Writing 10,118 poems in 5 hours

In the same way that climate change signals something irrevocable in the atmosphere, machine-learning constitutes an erosion of the known habitat of culture.

Today I wrote 12,000 poems. Most of them are crap. But if even 1% are halfway decent, that’s 120 poems.


Numbers aren’t everything. We love what we love. Quantification does not measure value. The quality of things defies statistics.

Yet, few can deny statistics (of climate change), scale (of moore’s law), grandeur (of uni/multiverse), immensity (of blogosphere), complexity (of evolution), dexterity (of language), velocity (of singularity). Emergence.


Augmented humans have existed since the first horse was tamed, since fire was carried in coals slung in a goat’s bladder lined with moss and pebbles; since the first toilet was born in a rock’s gullet.

Run a car down with a a bicycle. Chase a sprinter with an airplane. Make a nuclear bomb with matches. I dare you.


Welcome the cyber poet. Touch it’s silicon tongue, algorithm-rich, drenched in data. Obligatory obliteration.

Keep in mind, the results emerge from recipes. I am not the best chef in the world. This is mere crawling. But it is instinct which suggests a path, a motion and a blur over the meaning of creativity. Symbiosis.

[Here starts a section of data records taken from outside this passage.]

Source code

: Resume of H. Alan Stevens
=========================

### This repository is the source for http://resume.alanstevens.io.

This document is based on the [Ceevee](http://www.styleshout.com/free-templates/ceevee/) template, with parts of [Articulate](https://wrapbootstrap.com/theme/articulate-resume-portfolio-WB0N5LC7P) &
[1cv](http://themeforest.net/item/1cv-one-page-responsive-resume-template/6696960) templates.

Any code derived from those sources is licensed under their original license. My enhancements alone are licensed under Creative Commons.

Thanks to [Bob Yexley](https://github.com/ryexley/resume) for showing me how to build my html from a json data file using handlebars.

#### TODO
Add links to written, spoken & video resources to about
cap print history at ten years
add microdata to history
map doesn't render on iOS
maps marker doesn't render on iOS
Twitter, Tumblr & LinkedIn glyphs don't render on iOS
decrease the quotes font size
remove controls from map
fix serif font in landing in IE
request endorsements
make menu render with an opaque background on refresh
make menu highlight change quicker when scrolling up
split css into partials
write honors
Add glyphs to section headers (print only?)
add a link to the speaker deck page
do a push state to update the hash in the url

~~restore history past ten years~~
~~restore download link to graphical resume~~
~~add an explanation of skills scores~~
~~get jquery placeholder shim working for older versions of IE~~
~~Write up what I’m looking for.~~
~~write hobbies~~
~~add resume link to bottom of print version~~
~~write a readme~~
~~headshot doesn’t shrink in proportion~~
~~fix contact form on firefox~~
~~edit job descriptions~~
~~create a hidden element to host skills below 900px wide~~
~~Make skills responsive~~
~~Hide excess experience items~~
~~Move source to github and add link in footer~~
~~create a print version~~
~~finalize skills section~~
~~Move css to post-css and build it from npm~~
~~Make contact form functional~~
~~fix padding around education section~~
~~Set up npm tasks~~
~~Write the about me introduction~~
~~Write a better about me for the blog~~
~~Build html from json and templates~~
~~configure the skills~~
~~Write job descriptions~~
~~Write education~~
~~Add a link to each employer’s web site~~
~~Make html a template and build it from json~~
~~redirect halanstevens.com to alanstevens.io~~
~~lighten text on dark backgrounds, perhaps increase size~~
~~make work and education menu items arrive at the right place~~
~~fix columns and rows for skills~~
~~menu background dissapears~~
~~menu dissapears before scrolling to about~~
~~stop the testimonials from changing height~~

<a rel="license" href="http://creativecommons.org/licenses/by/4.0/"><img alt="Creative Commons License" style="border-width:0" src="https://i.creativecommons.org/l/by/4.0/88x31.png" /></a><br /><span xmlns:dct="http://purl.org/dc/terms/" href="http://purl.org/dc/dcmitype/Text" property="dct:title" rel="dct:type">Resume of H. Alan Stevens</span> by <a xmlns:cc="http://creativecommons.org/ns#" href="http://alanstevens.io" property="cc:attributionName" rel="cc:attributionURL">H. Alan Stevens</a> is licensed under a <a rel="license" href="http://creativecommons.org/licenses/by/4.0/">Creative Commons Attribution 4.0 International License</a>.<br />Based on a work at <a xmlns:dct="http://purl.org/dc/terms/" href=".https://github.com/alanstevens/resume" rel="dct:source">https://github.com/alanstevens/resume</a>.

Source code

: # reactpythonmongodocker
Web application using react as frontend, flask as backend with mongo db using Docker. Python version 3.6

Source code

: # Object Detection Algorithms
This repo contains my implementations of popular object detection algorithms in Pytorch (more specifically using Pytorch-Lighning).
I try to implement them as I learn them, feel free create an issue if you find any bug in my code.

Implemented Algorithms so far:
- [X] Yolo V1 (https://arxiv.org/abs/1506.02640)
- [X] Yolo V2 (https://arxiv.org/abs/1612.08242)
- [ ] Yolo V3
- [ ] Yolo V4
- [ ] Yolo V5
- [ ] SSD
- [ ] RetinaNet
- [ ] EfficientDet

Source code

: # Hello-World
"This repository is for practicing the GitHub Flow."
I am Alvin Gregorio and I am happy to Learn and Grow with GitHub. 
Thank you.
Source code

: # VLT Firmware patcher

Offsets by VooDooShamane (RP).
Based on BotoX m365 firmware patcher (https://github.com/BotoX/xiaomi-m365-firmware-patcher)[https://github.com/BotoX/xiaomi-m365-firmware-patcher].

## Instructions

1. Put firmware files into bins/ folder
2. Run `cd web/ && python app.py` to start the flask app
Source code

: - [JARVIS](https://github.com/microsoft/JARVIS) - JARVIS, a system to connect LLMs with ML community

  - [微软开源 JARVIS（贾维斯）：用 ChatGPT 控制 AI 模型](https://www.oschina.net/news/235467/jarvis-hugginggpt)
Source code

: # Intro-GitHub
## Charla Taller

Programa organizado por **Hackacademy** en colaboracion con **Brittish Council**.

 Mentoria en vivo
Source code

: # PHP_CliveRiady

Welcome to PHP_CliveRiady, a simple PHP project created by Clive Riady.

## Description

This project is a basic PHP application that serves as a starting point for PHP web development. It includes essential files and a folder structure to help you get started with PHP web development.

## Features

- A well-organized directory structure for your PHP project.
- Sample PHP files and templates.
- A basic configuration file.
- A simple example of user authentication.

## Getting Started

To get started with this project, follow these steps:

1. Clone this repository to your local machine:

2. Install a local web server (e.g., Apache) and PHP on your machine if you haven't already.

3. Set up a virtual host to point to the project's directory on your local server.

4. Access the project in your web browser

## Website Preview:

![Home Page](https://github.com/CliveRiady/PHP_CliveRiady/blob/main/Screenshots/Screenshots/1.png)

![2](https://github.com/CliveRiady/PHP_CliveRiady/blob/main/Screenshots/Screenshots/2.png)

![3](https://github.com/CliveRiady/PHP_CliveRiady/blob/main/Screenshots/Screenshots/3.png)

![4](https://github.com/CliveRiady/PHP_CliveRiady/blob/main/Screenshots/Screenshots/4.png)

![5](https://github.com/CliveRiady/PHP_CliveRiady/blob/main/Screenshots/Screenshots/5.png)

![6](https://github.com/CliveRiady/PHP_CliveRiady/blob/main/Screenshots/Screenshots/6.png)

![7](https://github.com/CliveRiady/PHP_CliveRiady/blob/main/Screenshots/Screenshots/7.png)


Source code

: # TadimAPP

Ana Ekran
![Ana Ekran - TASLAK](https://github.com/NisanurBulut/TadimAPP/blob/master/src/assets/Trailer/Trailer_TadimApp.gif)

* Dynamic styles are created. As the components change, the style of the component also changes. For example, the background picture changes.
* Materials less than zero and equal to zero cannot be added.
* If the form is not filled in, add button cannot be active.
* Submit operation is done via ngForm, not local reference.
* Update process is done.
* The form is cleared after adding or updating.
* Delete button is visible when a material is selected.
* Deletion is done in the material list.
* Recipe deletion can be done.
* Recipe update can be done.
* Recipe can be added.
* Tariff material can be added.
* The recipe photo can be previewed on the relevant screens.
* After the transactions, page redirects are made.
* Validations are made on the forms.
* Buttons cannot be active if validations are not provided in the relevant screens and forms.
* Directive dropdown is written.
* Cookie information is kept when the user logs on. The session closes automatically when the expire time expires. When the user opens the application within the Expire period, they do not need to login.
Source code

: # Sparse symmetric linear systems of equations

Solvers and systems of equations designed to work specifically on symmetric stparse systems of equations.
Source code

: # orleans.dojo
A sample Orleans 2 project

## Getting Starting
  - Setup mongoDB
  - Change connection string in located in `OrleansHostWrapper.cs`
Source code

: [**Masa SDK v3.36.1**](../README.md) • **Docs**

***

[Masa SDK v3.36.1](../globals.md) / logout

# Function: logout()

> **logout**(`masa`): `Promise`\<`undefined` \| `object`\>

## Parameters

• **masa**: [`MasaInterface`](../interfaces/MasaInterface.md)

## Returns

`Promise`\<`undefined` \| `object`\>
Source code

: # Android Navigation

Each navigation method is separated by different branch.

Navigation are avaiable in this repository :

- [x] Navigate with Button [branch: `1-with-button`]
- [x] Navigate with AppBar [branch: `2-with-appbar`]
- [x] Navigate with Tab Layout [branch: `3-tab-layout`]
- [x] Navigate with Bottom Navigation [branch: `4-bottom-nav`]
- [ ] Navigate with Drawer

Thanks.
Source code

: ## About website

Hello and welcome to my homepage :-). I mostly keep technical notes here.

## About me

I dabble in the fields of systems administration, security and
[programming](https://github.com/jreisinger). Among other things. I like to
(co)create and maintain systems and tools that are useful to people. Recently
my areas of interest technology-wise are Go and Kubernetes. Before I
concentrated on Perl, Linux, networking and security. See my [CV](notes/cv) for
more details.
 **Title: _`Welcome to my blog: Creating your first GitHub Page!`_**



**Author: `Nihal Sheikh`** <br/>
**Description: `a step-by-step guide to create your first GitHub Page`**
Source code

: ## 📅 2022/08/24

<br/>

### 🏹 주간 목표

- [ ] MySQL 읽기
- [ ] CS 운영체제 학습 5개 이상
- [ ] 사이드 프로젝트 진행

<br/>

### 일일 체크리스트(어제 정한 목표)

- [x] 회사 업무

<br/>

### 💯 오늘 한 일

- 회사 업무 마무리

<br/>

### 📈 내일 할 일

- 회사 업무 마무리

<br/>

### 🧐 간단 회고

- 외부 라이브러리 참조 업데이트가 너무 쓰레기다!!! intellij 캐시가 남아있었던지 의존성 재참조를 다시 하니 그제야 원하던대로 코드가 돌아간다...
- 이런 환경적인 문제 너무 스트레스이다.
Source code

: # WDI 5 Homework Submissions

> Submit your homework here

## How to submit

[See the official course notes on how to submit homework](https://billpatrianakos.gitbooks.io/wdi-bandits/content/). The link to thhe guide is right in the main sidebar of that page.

A computer-generated stanza

Now the obfuscate ground water at the congee
close up front, like world against the harrow;
spume clear up like the cornelian cherry now
at place, in my own bed ground.

based on a template derived from the last stanza of Malcolm Cowley, The Long Voyage (1985)

Now the dark waters at the bow
fold back, like earth against the plow;
foam brightens like the dogwood now
at home, in my own country.


A computer-generated stanza

In Blondie and Bassette, on the ditties water hole,
in El Dorado, backyards (Castleman), in Kriss Kringle Fé,
throw by zero point, Zn, and gentle wind, everlastingly I’m run down
by planning of what I exemplify, authorization, commemoration, chyme,
the pastoral on the entresol, the idle, dogs’ automatically windward, pianoforte and deterioration.

based on a template derived from the last stanza of Weldon Kees, Statement with Rhymes (1962)

in Ahmednagar, Waco (Neb.), in Santa Fé,
propelled by zeros, zinc, and zephyrs, always I’m pursued
by thoughts of what I am, authority, remembrance, food,
the letter on the mezzanine, the unemployed, dogs’ lonely faces, pianos and decay.


A computer-generated stanza

I surveil the proximate turn for hours and hours
worry through Sunday and cascade the hover of life.

based on a template derived from the last stanza of Eva Gore-Booth, The Weaver (1929)

I followed the slow plough for hours and hours
Minding through sun and shower the loom of life.